[Stored data]
+++

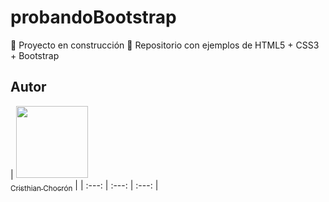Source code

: # probandoBootstrap
:construction: Proyecto en construcción :construction:
Repositorio con ejemplos de HTML5 + CSS3 + Bootstrap
## Autor

| [<img src="https://avatars.githubusercontent.com/u/7409994?v=4" width=115><br><sub>Cristhian Chocrón</sub>](https://github.com/cnchocron) | 
| :---: | :---: | :---: |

+++

- Problem to work on -
Without including any picture, set down every line above exactly as it stands.

- Result -
Source code

: # probandoBootstrap
:construction: Proyecto en construcción :construction:
Repositorio con ejemplos de HTML5 + CSS3 + Bootstrap
## Autor

| [<img src="https://avatars.githubusercontent.com/u/7409994?v=4" width=115><br><sub>Cristhian Chocrón</sub>](https://github.com/cnchocron) | 
| :---: | :---: | :---: |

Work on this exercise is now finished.